Appel de 70 organisations de la société civile pour les européennes
Les extrêmes droites, dont la progression se poursuit plus que jamais, exploitent les mécontentements, les ressentiments, les colères. Colères souvent légitimes face à la dégradation du tissu social, à l’arrogance de pouvoirs oligarchiques, et à tant de renoncements face aux injustices sociales et environnementales, au rythme et aux effets du changement climatique et à l’affaiblissement accéléré des services publics.
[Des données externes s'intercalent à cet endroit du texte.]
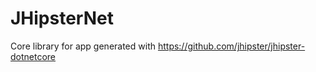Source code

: # JHipsterNet 

Core library for app generated with https://github.com/jhipster/jhipster-dotnetcore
Mais les extrêmes droites entretiennent ce ressentiment en désignant des boucs émissaires. Car elles ont besoin que le malheur s’étende : elles en vivent, elles s’en nourrissent. Il leur faut toujours plus de divisions, de fragmentation de la société, de repli sur un passé largement mythifié et une identité nationale fantasmée, d’enfermement dans les murs et les centres de rétention, de frontières barbelées, de rejet de l’autre.
Or, plus on divise, plus on affaiblit. Plus on dresse les travailleurs contre les chômeurs vilipendés comme «assistés», les agriculteurs contre les défenseurs du climat, les Français contre les étrangers, les centres-villes contre les banlieues, les «Parisiens» contre «la terre qui ne ment pas», les «vieux» contre les «jeunes», et plus on aggrave injustices, inégalités, préjugés et discriminations. Et au bout du compte tous et toutes y perdent… sauf les nostalgiques d’un pouvoir autoritaire derrière qui toute la société marcherait au pas.
Il est grand temps d’ouvrir les yeux
La propagande de l’extrême droite et de celles et ceux qui courent après elle, masque le monde réel. Depuis des décennies, ce qui menace la démocratie et le vivre-ensemble, dans notre pays comme dans beaucoup d’autres, c’est le recul massif de l’égalité, des solidarités, de l’accès aux droits et de la protection des plus fragiles. C’est le culte du tout marchand, du tout privé, du tout payant, avec toujours plus de personnes, de groupes sociaux et de territoires précarisés, abandonnés, voire méprisés.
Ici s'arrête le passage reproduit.